## Aim of the exercise
The word to look for is "xmlns". Report every line of the entries below that has it.

[Records excerpted from a collection]
______

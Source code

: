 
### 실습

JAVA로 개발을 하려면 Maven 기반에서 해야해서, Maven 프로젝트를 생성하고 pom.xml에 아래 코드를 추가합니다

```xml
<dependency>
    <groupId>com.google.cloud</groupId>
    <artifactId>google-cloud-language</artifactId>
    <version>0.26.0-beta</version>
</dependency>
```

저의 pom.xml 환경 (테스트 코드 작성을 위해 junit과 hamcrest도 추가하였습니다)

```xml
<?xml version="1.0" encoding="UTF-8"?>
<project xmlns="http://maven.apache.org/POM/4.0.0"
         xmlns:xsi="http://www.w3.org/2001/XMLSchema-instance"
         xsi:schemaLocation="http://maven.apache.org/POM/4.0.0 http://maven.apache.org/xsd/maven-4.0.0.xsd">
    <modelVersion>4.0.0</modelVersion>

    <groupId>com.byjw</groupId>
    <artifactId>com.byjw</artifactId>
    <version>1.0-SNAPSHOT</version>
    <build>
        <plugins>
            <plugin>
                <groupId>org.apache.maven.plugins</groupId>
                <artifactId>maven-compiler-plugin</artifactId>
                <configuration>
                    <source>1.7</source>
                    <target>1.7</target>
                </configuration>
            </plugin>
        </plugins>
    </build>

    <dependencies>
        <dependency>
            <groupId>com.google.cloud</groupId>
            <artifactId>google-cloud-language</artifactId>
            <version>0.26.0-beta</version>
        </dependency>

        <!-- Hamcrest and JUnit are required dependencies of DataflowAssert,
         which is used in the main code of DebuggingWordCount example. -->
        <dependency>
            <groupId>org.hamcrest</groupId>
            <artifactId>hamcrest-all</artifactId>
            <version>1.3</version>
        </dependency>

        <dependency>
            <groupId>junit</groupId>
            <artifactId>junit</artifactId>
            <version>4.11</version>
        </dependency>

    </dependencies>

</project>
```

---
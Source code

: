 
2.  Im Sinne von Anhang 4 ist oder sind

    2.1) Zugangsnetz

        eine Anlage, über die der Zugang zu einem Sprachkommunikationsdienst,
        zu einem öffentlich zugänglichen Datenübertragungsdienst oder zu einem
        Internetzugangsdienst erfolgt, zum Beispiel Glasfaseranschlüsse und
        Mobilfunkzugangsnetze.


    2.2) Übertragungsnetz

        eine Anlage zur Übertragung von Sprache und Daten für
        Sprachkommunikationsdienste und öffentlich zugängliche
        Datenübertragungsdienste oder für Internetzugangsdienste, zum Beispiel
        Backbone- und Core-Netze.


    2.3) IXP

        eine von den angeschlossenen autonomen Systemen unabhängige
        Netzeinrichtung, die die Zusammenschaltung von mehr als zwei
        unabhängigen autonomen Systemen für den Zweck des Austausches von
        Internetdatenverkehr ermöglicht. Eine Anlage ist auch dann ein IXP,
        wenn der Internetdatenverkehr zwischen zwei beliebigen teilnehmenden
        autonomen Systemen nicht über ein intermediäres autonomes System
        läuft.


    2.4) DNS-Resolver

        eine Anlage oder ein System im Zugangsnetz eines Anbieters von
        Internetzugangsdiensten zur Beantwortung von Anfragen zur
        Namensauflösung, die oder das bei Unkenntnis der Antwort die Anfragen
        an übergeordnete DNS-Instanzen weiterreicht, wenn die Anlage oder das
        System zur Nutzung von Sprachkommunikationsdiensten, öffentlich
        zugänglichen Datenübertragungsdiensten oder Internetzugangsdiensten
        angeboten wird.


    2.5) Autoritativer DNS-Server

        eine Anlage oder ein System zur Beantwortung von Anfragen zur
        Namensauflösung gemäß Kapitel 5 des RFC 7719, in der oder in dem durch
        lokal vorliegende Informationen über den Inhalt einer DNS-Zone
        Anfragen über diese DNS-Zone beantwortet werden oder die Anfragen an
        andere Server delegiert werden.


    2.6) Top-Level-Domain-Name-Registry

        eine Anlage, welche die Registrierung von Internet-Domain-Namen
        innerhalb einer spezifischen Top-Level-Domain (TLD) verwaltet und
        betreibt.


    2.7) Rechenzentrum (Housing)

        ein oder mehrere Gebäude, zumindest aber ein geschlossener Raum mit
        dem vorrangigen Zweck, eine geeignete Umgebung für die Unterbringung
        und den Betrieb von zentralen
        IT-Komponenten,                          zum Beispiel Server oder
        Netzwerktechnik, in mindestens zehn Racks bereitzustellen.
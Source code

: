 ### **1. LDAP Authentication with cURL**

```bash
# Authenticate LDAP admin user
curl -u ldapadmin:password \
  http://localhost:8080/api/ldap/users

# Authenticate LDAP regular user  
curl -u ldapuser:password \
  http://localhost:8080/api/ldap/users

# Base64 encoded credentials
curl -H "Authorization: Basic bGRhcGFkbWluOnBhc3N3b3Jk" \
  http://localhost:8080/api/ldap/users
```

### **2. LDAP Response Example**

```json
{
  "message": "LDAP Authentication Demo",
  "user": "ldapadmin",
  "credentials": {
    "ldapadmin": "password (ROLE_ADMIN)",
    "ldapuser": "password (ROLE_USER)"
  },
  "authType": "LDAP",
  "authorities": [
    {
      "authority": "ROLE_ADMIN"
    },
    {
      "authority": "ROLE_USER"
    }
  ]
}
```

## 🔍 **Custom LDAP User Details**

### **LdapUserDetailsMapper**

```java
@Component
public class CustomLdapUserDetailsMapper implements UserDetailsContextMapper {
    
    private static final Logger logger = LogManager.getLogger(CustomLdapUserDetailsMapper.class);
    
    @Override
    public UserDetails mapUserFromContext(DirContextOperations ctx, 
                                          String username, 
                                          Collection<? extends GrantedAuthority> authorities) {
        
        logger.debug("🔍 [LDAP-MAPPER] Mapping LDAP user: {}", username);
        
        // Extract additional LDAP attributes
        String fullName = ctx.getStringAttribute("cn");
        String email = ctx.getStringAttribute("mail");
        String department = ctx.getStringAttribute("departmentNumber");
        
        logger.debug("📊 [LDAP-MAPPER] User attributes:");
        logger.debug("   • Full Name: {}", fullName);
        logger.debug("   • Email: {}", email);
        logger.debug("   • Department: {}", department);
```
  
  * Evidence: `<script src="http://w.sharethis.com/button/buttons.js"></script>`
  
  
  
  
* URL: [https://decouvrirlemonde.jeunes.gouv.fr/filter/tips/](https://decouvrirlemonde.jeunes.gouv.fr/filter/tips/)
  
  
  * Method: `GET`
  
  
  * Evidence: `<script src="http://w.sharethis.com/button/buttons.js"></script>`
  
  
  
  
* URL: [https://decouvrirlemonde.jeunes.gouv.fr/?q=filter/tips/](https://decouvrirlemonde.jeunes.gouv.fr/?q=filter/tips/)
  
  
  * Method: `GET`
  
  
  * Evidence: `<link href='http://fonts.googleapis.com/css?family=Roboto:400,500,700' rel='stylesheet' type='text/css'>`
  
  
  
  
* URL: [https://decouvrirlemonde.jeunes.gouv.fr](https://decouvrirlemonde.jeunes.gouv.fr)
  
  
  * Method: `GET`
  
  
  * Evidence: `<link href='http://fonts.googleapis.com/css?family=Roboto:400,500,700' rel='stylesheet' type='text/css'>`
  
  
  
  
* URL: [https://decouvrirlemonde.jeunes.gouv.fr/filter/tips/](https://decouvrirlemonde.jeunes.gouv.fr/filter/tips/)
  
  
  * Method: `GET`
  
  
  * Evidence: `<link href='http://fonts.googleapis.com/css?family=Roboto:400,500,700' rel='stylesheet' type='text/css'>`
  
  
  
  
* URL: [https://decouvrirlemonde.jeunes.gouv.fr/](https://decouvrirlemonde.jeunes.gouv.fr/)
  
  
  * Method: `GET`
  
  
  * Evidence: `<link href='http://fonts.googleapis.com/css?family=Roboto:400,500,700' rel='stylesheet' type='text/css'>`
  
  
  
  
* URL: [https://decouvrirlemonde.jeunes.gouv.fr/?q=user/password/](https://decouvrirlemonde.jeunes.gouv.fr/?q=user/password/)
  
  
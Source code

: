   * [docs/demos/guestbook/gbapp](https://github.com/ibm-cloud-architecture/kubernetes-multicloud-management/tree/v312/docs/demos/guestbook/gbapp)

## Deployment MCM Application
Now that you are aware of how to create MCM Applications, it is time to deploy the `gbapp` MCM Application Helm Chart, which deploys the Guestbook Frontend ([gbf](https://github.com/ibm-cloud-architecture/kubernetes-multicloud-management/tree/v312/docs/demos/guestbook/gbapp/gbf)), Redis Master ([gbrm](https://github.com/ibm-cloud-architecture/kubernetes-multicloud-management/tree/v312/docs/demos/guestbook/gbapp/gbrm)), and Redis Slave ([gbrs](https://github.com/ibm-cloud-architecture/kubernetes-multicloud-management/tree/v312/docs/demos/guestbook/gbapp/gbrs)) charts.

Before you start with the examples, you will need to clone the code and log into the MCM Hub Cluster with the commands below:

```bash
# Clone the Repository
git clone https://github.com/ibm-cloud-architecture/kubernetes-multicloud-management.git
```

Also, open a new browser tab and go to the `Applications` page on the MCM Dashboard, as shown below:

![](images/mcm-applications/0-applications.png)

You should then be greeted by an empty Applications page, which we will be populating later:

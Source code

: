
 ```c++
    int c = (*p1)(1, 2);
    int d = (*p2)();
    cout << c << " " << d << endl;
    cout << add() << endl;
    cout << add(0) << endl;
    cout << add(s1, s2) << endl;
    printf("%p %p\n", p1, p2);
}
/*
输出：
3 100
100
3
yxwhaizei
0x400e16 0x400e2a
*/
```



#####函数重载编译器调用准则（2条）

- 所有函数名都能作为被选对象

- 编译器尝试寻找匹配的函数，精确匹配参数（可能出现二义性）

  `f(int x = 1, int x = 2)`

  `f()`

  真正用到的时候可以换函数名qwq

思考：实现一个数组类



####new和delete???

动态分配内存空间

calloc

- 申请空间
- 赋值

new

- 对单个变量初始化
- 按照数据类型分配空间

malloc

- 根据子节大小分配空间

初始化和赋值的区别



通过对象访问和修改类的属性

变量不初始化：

______

## Task answer
<project xmlns="http://maven.apache.org/POM/4.0.0"
         xmlns:xsi="http://www.w3.org/2001/XMLSchema-instance"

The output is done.